Sysadmin ramblings: October 2010

Wednesday, October 27, 2010

Cacti and rrdtool

After a few hours' worth of wrangling, I think I've tamed rrdtool into producing a sane graph for devices that report temperatures in degrees C multiplied by 10:

/usr/bin/rrdtool graph test.png --imgformat=PNG --start=-86400 --end=-300 --title="rm-mon-1 - Rack A18" --base=1000 --height=120 --width=500 --alt-autoscale-max --lower-limit=0 --vertical-label="degrees C x 10" --font TITLE:12: --font AXIS:8: --font LEGEND:10: --font UNIT:8: DEF:a=rra/rm-mon-1_snmp_oid_138.rrd:snmp_oid:AVERAGE DEF:b="rra/rm-mon-1_snmp_oid_138.rrd":snmp_oid:MAX CDEF:cdefa=a,0.1,'*' CDEF:cdefb=b,10,/ LINE:cdefa#F50000FF:"degrees C" GPRINT:cdefa:LAST:"Current\:%8.2lf %s" GPRINT:cdefa:AVERAGE:"Average\:%8.2lf %s" GPRINT:cdefb:MAX:"Maximum\:%8.2lf %s\n"

The magic is in the CDEF statements, which declares a variable (for example, cdefa) then assigns to it the value of a with a RPN modifier - in this case 10,/ (divide by 10)

The other magic is to then remember to USE the newly-assigned cdefa rather than straight a as values used by LINE and GPRINT statements (it took me a while to realise that I was happily assigning the correct value to cdefa and cdefb and then never using them.
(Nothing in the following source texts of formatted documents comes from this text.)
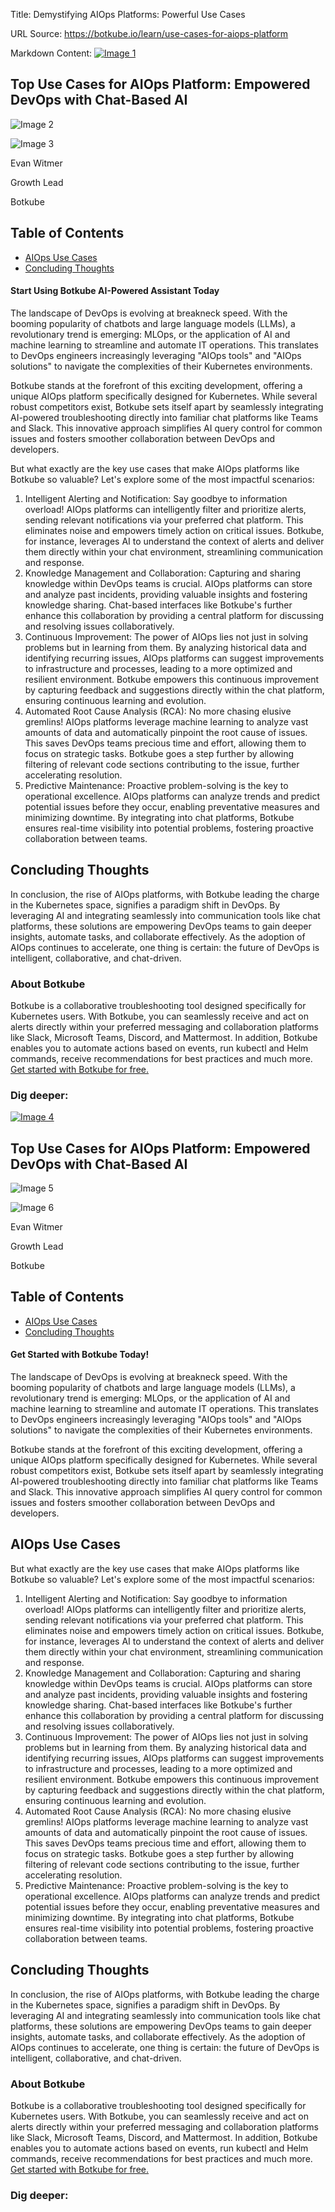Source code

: Title: Demystifying AIOps Platforms: Powerful Use Cases

URL Source: https://botkube.io/learn/use-cases-for-aiops-platform

Markdown Content:
[![Image 1](https://cdn.prod.website-files.com/633705de6adaa38599d8e258/6338148fa3f8a509639804fa_botkube-logo.svg)](https://botkube.io/)

Top Use Cases for AIOps Platform: Empowered DevOps with Chat-Based AI
---------------------------------------------------------------------

![Image 2](https://cdn.prod.website-files.com/634fabb21508d6c9db9bc46f/65fa0ba7997da02f4543c915_LEARN_TN_Definitions%20(8).png)

![Image 3](https://cdn.prod.website-files.com/634fabb21508d6c9db9bc46f/64a86fdda4d8d06ce598598e_evan%20image.jpg)

Evan Witmer

Growth Lead

Botkube

Table of Contents
-----------------

*   [AIOps Use Cases](#aiops-use-cases)
*   [Concluding Thoughts](#concluding-thoughts)

#### Start Using Botkube AI-Powered Assistant Today

The landscape of DevOps is evolving at breakneck speed. With the booming popularity of chatbots and large language models (LLMs), a revolutionary trend is emerging: MLOps, or the application of AI and machine learning to streamline and automate IT operations. This translates to DevOps engineers increasingly leveraging "AIOps tools" and "AIOps solutions" to navigate the complexities of their Kubernetes environments.

Botkube stands at the forefront of this exciting development, offering a unique AIOps platform specifically designed for Kubernetes. While several robust competitors exist, Botkube sets itself apart by seamlessly integrating AI-powered troubleshooting directly into familiar chat platforms like Teams and Slack. This innovative approach simplifies AI query control for common issues and fosters smoother collaboration between DevOps and developers.

But what exactly are the key use cases that make AIOps platforms like Botkube so valuable? Let's explore some of the most impactful scenarios:

1.  Intelligent Alerting and Notification: Say goodbye to information overload! AIOps platforms can intelligently filter and prioritize alerts, sending relevant notifications via your preferred chat platform. This eliminates noise and empowers timely action on critical issues. Botkube, for instance, leverages AI to understand the context of alerts and deliver them directly within your chat environment, streamlining communication and response.
2.  Knowledge Management and Collaboration: Capturing and sharing knowledge within DevOps teams is crucial. AIOps platforms can store and analyze past incidents, providing valuable insights and fostering knowledge sharing. Chat-based interfaces like Botkube's further enhance this collaboration by providing a central platform for discussing and resolving issues collaboratively.
3.  Continuous Improvement: The power of AIOps lies not just in solving problems but in learning from them. By analyzing historical data and identifying recurring issues, AIOps platforms can suggest improvements to infrastructure and processes, leading to a more optimized and resilient environment. Botkube empowers this continuous improvement by capturing feedback and suggestions directly within the chat platform, ensuring continuous learning and evolution.
4.  Automated Root Cause Analysis (RCA): No more chasing elusive gremlins! AIOps platforms leverage machine learning to analyze vast amounts of data and automatically pinpoint the root cause of issues. This saves DevOps teams precious time and effort, allowing them to focus on strategic tasks. Botkube goes a step further by allowing filtering of relevant code sections contributing to the issue, further accelerating resolution.
5.  Predictive Maintenance: Proactive problem-solving is the key to operational excellence. AIOps platforms can analyze trends and predict potential issues before they occur, enabling preventative measures and minimizing downtime. By integrating into chat platforms, Botkube ensures real-time visibility into potential problems, fostering proactive collaboration between teams.

**Concluding Thoughts**
-----------------------

In conclusion, the rise of AIOps platforms, with Botkube leading the charge in the Kubernetes space, signifies a paradigm shift in DevOps. By leveraging AI and integrating seamlessly into communication tools like chat platforms, these solutions are empowering DevOps teams to gain deeper insights, automate tasks, and collaborate effectively. As the adoption of AIOps continues to accelerate, one thing is certain: the future of DevOps is intelligent, collaborative, and chat-driven.

### About Botkube

Botkube is a collaborative troubleshooting tool designed specifically for Kubernetes users. With Botkube, you can seamlessly receive and act on alerts directly within your preferred messaging and collaboration platforms like Slack, Microsoft Teams, Discord, and Mattermost. In addition, Botkube enables you to automate actions based on events, run kubectl and Helm commands, receive recommendations for best practices and much more. [Get started with Botkube for free.](https://app.botkube.io/)

### Dig deeper:

[![Image 4](https://cdn.prod.website-files.com/633705de6adaa38599d8e258/6338148fa3f8a509639804fa_botkube-logo.svg)](https://botkube.io/)

Top Use Cases for AIOps Platform: Empowered DevOps with Chat-Based AI
---------------------------------------------------------------------

![Image 5](https://cdn.prod.website-files.com/634fabb21508d6c9db9bc46f/65fa0ba7997da02f4543c915_LEARN_TN_Definitions%20(8).png)

![Image 6](https://cdn.prod.website-files.com/634fabb21508d6c9db9bc46f/64a86fdda4d8d06ce598598e_evan%20image.jpg)

Evan Witmer

Growth Lead

Botkube

Table of Contents
-----------------

*   [AIOps Use Cases](#aiops-use-cases-2)
*   [Concluding Thoughts](#concluding-thoughts-2)

#### Get Started with Botkube Today!

The landscape of DevOps is evolving at breakneck speed. With the booming popularity of chatbots and large language models (LLMs), a revolutionary trend is emerging: MLOps, or the application of AI and machine learning to streamline and automate IT operations. This translates to DevOps engineers increasingly leveraging "AIOps tools" and "AIOps solutions" to navigate the complexities of their Kubernetes environments.

Botkube stands at the forefront of this exciting development, offering a unique AIOps platform specifically designed for Kubernetes. While several robust competitors exist, Botkube sets itself apart by seamlessly integrating AI-powered troubleshooting directly into familiar chat platforms like Teams and Slack. This innovative approach simplifies AI query control for common issues and fosters smoother collaboration between DevOps and developers.

**AIOps Use Cases**
-------------------

But what exactly are the key use cases that make AIOps platforms like Botkube so valuable? Let's explore some of the most impactful scenarios:

1.  Intelligent Alerting and Notification: Say goodbye to information overload! AIOps platforms can intelligently filter and prioritize alerts, sending relevant notifications via your preferred chat platform. This eliminates noise and empowers timely action on critical issues. Botkube, for instance, leverages AI to understand the context of alerts and deliver them directly within your chat environment, streamlining communication and response.
2.  Knowledge Management and Collaboration: Capturing and sharing knowledge within DevOps teams is crucial. AIOps platforms can store and analyze past incidents, providing valuable insights and fostering knowledge sharing. Chat-based interfaces like Botkube's further enhance this collaboration by providing a central platform for discussing and resolving issues collaboratively.
3.  Continuous Improvement: The power of AIOps lies not just in solving problems but in learning from them. By analyzing historical data and identifying recurring issues, AIOps platforms can suggest improvements to infrastructure and processes, leading to a more optimized and resilient environment. Botkube empowers this continuous improvement by capturing feedback and suggestions directly within the chat platform, ensuring continuous learning and evolution.
4.  Automated Root Cause Analysis (RCA): No more chasing elusive gremlins! AIOps platforms leverage machine learning to analyze vast amounts of data and automatically pinpoint the root cause of issues. This saves DevOps teams precious time and effort, allowing them to focus on strategic tasks. Botkube goes a step further by allowing filtering of relevant code sections contributing to the issue, further accelerating resolution.
5.  Predictive Maintenance: Proactive problem-solving is the key to operational excellence. AIOps platforms can analyze trends and predict potential issues before they occur, enabling preventative measures and minimizing downtime. By integrating into chat platforms, Botkube ensures real-time visibility into potential problems, fostering proactive collaboration between teams.

**Concluding Thoughts**
-----------------------

In conclusion, the rise of AIOps platforms, with Botkube leading the charge in the Kubernetes space, signifies a paradigm shift in DevOps. By leveraging AI and integrating seamlessly into communication tools like chat platforms, these solutions are empowering DevOps teams to gain deeper insights, automate tasks, and collaborate effectively. As the adoption of AIOps continues to accelerate, one thing is certain: the future of DevOps is intelligent, collaborative, and chat-driven.

### About Botkube

Botkube is a collaborative troubleshooting tool designed specifically for Kubernetes users. With Botkube, you can seamlessly receive and act on alerts directly within your preferred messaging and collaboration platforms like Slack, Microsoft Teams, Discord, and Mattermost. In addition, Botkube enables you to automate actions based on events, run kubectl and Helm commands, receive recommendations for best practices and much more. [Get started with Botkube for free.](https://app.botkube.io/)

### Dig deeper:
I'm yet to figure out how to wrangle this data into cacti - so far I'm just fooling around in bash. I'm sure I'll figure it out... later.

For bonus points:

assign more meaningful variables names than a, b, cdefa and cdefb - these are the defaults I got from cacti, but they should really be r18_avg_temp_by_ten, r18_max_temp_by_ten, r18_avg_temp, r18_max_temp
plot all related rack temps on the same single graph - they're drawn from multiple rrd files, but that should be easy enough

Thursday, October 21, 2010

ReadyNAS and Cacti: grumble

Since we've been having a few temperature issues lately, I thought it might be a good time to start using our Cacti to graph temperatures, so we can see the trends (as well as the alerts which Nagios sends us). We have a SafetyNet5 which for some reason I cannot get to produce graphs... still puzzling over that one.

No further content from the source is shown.